Would you filter the listing below so that only lines with the word "elapsedTime" remain?

════════════════════

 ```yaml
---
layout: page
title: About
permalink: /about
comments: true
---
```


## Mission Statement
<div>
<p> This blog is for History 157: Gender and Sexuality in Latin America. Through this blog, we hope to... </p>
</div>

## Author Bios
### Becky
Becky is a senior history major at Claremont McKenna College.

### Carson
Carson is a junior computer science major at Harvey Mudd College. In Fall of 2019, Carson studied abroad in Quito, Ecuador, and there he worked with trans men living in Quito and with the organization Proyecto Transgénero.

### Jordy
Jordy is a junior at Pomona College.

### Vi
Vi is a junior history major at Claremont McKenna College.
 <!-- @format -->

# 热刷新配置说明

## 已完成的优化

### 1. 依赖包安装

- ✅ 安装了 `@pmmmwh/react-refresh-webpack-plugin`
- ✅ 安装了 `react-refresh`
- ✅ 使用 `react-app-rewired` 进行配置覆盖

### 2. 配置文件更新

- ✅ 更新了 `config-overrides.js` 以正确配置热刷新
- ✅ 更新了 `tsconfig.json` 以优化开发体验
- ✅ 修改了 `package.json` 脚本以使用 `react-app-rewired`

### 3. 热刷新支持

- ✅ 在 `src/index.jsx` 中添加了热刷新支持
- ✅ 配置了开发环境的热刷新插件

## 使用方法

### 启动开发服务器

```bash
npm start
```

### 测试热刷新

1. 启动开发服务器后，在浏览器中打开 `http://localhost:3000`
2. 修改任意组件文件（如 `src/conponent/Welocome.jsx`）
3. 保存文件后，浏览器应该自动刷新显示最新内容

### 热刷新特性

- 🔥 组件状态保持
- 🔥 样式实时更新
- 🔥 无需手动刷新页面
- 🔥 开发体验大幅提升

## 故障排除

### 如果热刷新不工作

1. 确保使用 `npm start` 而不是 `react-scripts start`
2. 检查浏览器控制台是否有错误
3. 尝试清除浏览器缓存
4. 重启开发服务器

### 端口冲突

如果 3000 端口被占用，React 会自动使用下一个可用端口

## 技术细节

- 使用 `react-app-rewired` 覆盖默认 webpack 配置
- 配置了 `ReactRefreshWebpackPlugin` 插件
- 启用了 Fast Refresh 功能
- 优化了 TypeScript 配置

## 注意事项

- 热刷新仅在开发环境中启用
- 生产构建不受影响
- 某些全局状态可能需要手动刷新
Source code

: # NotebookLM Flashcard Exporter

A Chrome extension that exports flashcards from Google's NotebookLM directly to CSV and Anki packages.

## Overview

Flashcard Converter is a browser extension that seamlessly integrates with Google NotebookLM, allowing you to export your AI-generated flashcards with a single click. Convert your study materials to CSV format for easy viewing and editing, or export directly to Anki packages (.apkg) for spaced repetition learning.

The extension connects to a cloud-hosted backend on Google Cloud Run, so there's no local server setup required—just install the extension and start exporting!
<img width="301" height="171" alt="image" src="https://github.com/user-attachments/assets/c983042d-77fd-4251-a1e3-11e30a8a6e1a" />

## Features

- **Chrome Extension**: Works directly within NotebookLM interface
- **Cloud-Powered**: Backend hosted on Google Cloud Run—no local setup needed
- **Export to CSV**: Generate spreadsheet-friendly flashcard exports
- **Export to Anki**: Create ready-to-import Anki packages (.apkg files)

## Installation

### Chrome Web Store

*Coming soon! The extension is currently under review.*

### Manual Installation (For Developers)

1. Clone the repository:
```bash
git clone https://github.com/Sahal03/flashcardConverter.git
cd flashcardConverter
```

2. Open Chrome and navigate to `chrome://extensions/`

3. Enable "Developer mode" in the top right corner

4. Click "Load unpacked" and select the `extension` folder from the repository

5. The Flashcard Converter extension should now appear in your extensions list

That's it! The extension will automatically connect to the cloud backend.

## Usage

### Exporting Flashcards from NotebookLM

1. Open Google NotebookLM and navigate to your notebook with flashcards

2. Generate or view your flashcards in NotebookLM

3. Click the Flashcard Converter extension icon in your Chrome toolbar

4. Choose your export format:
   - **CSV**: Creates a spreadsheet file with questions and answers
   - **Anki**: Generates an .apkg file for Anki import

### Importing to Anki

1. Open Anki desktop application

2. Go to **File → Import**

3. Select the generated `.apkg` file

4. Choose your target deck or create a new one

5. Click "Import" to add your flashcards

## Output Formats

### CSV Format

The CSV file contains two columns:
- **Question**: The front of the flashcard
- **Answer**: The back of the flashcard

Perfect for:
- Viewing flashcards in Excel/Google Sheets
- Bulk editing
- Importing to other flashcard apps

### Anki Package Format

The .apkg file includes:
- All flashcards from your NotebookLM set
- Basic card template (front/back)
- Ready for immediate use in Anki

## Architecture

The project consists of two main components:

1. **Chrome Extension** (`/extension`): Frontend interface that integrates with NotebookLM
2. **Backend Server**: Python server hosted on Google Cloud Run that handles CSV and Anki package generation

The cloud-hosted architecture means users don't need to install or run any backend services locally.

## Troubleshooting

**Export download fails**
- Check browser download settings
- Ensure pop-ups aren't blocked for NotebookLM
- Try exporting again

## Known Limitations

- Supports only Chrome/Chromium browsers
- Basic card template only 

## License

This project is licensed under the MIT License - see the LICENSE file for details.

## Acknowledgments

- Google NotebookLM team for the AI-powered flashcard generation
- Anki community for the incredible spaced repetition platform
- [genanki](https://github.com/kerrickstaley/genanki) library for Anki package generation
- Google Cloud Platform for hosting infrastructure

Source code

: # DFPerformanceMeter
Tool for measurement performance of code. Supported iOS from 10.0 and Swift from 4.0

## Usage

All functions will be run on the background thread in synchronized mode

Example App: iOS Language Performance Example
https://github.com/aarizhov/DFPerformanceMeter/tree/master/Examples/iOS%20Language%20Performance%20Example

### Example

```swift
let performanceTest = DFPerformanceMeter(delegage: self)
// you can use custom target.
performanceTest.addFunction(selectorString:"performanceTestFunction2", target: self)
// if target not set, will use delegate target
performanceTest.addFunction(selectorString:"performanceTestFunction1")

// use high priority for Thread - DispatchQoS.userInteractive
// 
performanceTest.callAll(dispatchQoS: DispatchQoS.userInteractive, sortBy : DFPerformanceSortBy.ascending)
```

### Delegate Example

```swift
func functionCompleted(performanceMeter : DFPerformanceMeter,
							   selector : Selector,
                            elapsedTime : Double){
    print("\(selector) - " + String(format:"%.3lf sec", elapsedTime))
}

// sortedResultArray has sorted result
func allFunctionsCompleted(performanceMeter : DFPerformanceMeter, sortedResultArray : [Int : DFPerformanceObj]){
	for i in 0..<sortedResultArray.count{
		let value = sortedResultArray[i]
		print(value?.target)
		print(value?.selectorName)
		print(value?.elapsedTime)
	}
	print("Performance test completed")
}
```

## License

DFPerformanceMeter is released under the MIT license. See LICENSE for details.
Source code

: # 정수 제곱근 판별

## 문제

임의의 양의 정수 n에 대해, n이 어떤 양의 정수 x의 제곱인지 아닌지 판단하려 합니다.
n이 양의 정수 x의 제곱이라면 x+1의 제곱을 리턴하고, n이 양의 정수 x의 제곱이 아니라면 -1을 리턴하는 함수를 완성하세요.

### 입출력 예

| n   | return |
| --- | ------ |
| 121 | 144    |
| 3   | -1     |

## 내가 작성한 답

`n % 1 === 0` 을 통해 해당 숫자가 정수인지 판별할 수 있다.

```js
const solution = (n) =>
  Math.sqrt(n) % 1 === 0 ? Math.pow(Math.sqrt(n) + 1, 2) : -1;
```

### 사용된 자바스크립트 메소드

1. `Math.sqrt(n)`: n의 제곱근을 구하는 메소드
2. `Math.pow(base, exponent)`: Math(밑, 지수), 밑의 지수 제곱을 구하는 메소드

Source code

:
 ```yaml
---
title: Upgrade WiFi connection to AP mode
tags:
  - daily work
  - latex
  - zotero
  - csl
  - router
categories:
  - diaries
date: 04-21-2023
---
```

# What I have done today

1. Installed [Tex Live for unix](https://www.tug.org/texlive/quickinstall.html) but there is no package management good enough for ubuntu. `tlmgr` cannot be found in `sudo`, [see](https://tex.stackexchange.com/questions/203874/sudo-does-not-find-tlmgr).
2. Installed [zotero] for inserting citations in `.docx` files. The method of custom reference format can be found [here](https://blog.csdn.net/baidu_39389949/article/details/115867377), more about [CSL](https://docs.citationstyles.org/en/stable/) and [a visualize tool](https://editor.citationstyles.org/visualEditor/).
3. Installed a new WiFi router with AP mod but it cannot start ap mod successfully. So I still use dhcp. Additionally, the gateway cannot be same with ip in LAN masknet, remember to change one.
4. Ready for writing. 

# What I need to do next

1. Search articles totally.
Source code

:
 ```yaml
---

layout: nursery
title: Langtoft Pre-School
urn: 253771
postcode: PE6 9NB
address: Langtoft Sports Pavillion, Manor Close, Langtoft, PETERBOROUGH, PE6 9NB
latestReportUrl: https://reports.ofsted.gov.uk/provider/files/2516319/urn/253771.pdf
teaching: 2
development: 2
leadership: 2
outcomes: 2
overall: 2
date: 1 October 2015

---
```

════════════════════

▶ [Result below]
                            elapsedTime : Double){
    print("\(selector) - " + String(format:"%.3lf sec", elapsedTime))
		print(value?.elapsedTime)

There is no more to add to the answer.